(Task requirements): Take the entries below and print, exactly, the stretch from the line containing "## Table of Contents" through the line containing "- You can also", both included.

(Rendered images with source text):
/---

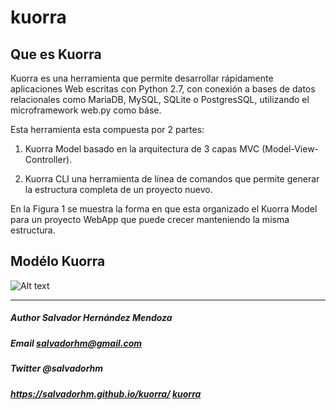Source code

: # kuorra

## Que es Kuorra

Kuorra es una herramienta que permite desarrollar rápidamente aplicaciones Web escritas con Python 2.7, con conexión a bases de datos relacionales como  MariaDB, MySQL, SQLite o PostgresSQL, utilizando el microframework web.py como báse.


Esta herramienta esta compuesta por 2 partes:

  1. Kuorra Model basado en la arquitectura de 3 capas MVC (Model-View-Controller).

  2. Kuorra CLI una herramienta de línea de comandos que permite generar la estructura completa de un proyecto nuevo.

En la Figura 1 se muestra la forma en que esta organizado el Kuorra Model para un proyecto WebApp que puede crecer manteniendo la misma estructura.
## Modélo Kuorra

![Alt text](https://github.com/salvadorhm/kuorra/blob/master/docs/images/kuorra.png "Modélo Kuorra")


****

##### Author Salvador Hernández Mendoza
##### Email salvadorhm@gmail.com
##### Twitter @salvadorhm
##### https://salvadorhm.github.io/kuorra/ [kuorra](https://salvadorhm.github.io/kuorra/)

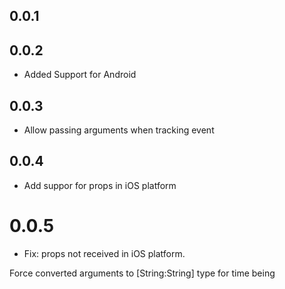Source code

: ## 0.0.1

## 0.0.2

- Added Support for Android

## 0.0.3

- Allow passing arguments when tracking event

## 0.0.4

- Add suppor for props in iOS platform

# 0.0.5
- Fix: props not received in iOS platform.

Force converted arguments to [String:String] type for time being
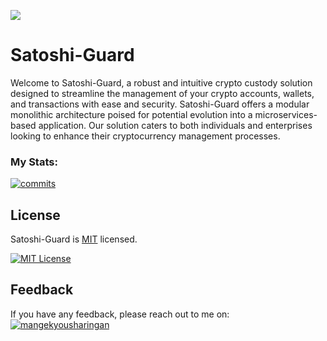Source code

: ![](https://dev-to-uploads.s3.amazonaws.com/uploads/articles/th5xamgrr6se0x5ro4g6.png)

# Satoshi-Guard

Welcome to Satoshi-Guard, a robust and intuitive crypto custody solution designed to streamline the management of your crypto accounts, wallets, and transactions with ease and security. Satoshi-Guard offers a modular monolithic architecture poised for potential evolution into a microservices-based application. 
Our solution caters to both individuals and enterprises looking to enhance their cryptocurrency management processes.

### My Stats:

[![commits](https://badgen.net/github/commits/mangekyousharingan/satoshi-guard/master)](https://github.com/mangekyousharingan/satoshi-guard/commits/master?icon=github&color=green)

## License

Satoshi-Guard is [MIT](https://choosealicense.com/licenses/mit/) licensed.

[![MIT License](https://img.shields.io/badge/License-MIT-green.svg)](https://choosealicense.com/licenses/mit/)

## Feedback

If you have any feedback, please reach out to me on: [![mangekyousharingan](https://img.shields.io/badge/GitHub-100000?style=for-the-badge&logo=github&logoColor=white)](https://github.com/mangekyousharingan)


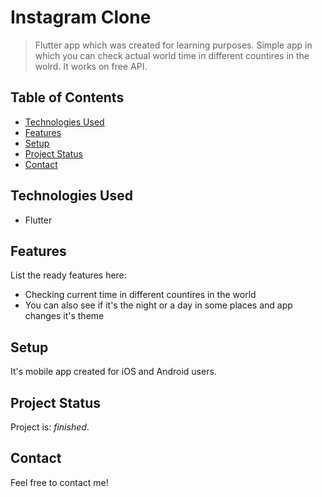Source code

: # Instagram Clone
> Flutter app which was created for learning purposes. Simple app in which you can check actual world time in different countires in the wolrd. It works on free API.   

## Table of Contents
* [Technologies Used](#technologies-used)
* [Features](#features)
* [Setup](#setup)
* [Project Status](#project-status)
* [Contact](#contact)
<!-- * [License](#license) -->




## Technologies Used
- Flutter

## Features
List the ready features here:
- Checking current time in different countires in the world
- You can also see if it's the night or a day in some places and app changes it's theme



## Setup
It's mobile app created for iOS and Android users.




## Project Status
Project is: _finished_.




## Contact
Feel free to contact me! 


<!-- ## License -->
<!-- ALL RIGHTS RESERVED-->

\---

(Solved exercise):
## Table of Contents
* [Technologies Used](#technologies-used)
* [Features](#features)
* [Setup](#setup)
* [Project Status](#project-status)
* [Contact](#contact)
<!-- * [License](#license) -->




## Technologies Used
- Flutter

## Features
List the ready features here:
- Checking current time in different countires in the world
- You can also see if it's the night or a day in some places and app changes it's theme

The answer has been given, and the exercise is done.